I love sex. I enjoy reading about it, watching it, doing it, listening to it, writing about it, looking at pictures of it, masturbating to it, thinking about it, talking about it. Pornography is part of that enjoyment, and no one has the right to tell me (or anyone else) that we don’t have the right to view it. Or make it. Or get paid for it.
That said, I do understand–and agree with–some of the arguments made against it. In my own net search last night, I ran across images that I found deeply disturbing, just by following a link here or there (and because what I search for is typically of the “harder” variety.) The porn industry, and sex-work in general, is one which is associated with the exploitation of its workers. But that is not necessarily because pornography itself, or taking money for sex, is bad, but rather because there is so much stigma attached to sex work and so few protections for those that engage in it. It is easy to exploit those with no power to resist and no legal means to stop it. People who are already engaged in illegal or stigmatised activity are unlikely to go to the authorities when they have been abused or exploited. The answer, however, is not to ban it (did banning abortion stop unplanned pregnancies–or abortions–from happening? Did prohibition work? Is the War on Drugs succeeding?) but to establish more protections for those who choose to work in the sex industry. Banning it will only drive the problems associated with it deeper underground. Empower those who engage in it and you take away the power of those who would exploit them.

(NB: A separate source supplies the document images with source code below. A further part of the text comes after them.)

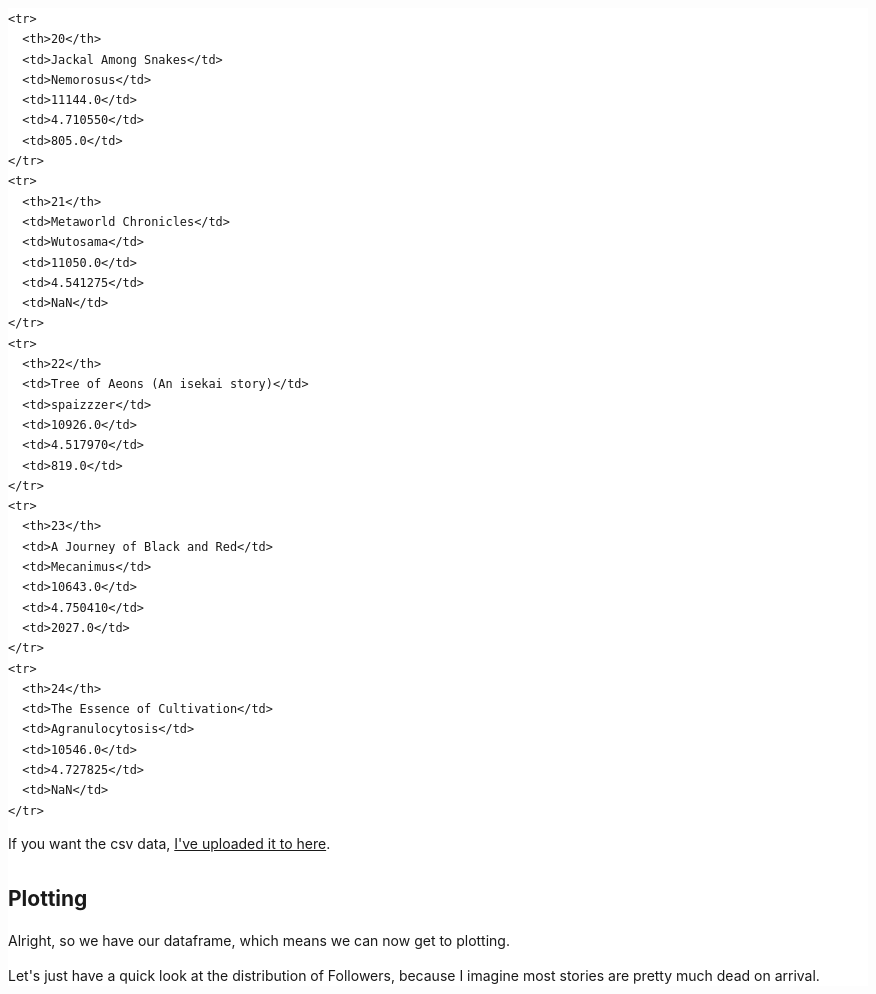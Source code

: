     <tr>
      <th>20</th>
      <td>Jackal Among Snakes</td>
      <td>Nemorosus</td>
      <td>11144.0</td>
      <td>4.710550</td>
      <td>805.0</td>
    </tr>
    <tr>
      <th>21</th>
      <td>Metaworld Chronicles</td>
      <td>Wutosama</td>
      <td>11050.0</td>
      <td>4.541275</td>
      <td>NaN</td>
    </tr>
    <tr>
      <th>22</th>
      <td>Tree of Aeons (An isekai story)</td>
      <td>spaizzzer</td>
      <td>10926.0</td>
      <td>4.517970</td>
      <td>819.0</td>
    </tr>
    <tr>
      <th>23</th>
      <td>A Journey of Black and Red</td>
      <td>Mecanimus</td>
      <td>10643.0</td>
      <td>4.750410</td>
      <td>2027.0</td>
    </tr>
    <tr>
      <th>24</th>
      <td>The Essence of Cultivation</td>
      <td>Agranulocytosis</td>
      <td>10546.0</td>
      <td>4.727825</td>
      <td>NaN</td>
    </tr>
  </tbody>
</table>
</div>

If you want the csv data, [I've uploaded it to here](https://gist.github.com/Samreay/93ed90bca741694095ec0cb07e1547b2).

## Plotting

Alright, so we have our dataframe, which means we can now get to plotting.

Let's just have a quick look at the distribution of Followers, because I imagine most stories are pretty much dead on arrival.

But all that is a much larger discussion than I’m able to explore here. After all, my focus is sex, kink, pleasure & relationships, not politics, and I’ll be the first to admit that I don’t have the knowledge to speak to those issues. Though sometimes (as now) they do intertwine.
The upshot of all this is this: if you are a woman and you like porn, take a look at the Our Porn, Ourselves website, watch and listen to Violet Blue’s video, and decide for yourself how and if you want to get involved. Oh, and for those of you who do wish to show your support by taking a photo or making a video, there’s a pretty cool contest going on there, too.